Problem statement: If a line below contains the string "another", copy it out.

--- Material provided Enclosed Below ---

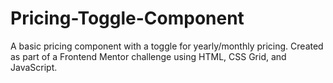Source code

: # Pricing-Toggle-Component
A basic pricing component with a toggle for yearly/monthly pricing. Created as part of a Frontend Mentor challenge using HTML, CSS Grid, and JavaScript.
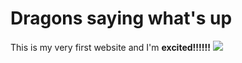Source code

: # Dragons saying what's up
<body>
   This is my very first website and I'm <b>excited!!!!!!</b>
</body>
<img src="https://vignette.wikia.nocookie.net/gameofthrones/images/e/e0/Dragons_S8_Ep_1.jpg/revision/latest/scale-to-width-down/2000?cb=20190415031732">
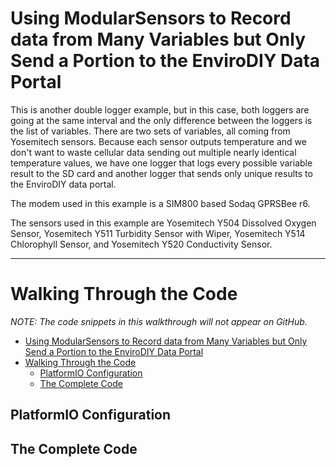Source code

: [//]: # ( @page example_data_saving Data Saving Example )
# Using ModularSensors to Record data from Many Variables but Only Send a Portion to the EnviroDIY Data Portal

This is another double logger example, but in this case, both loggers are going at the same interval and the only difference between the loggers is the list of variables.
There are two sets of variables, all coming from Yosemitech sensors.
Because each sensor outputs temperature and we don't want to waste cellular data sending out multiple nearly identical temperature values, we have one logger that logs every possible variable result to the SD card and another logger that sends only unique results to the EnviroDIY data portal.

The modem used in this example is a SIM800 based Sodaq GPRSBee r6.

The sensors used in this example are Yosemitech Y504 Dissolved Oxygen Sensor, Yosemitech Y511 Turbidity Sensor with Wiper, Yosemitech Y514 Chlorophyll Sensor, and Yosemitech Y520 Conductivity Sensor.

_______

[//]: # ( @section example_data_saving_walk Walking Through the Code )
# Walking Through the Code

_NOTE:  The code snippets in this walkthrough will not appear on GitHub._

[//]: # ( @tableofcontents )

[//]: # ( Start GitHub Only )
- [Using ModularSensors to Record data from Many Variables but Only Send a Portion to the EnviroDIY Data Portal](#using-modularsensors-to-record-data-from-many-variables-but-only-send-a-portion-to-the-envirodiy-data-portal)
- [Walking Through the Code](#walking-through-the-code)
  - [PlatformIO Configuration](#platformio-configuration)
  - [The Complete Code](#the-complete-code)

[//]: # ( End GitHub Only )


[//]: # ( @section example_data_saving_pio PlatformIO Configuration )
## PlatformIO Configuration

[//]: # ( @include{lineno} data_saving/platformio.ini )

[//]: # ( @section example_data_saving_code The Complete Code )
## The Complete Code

--- End of Enclosed Material provided ---

Your response:
This is another double logger example, but in this case, both loggers are going at the same interval and the only difference between the loggers is the list of variables.
Because each sensor outputs temperature and we don't want to waste cellular data sending out multiple nearly identical temperature values, we have one logger that logs every possible variable result to the SD card and another logger that sends only unique results to the EnviroDIY data portal.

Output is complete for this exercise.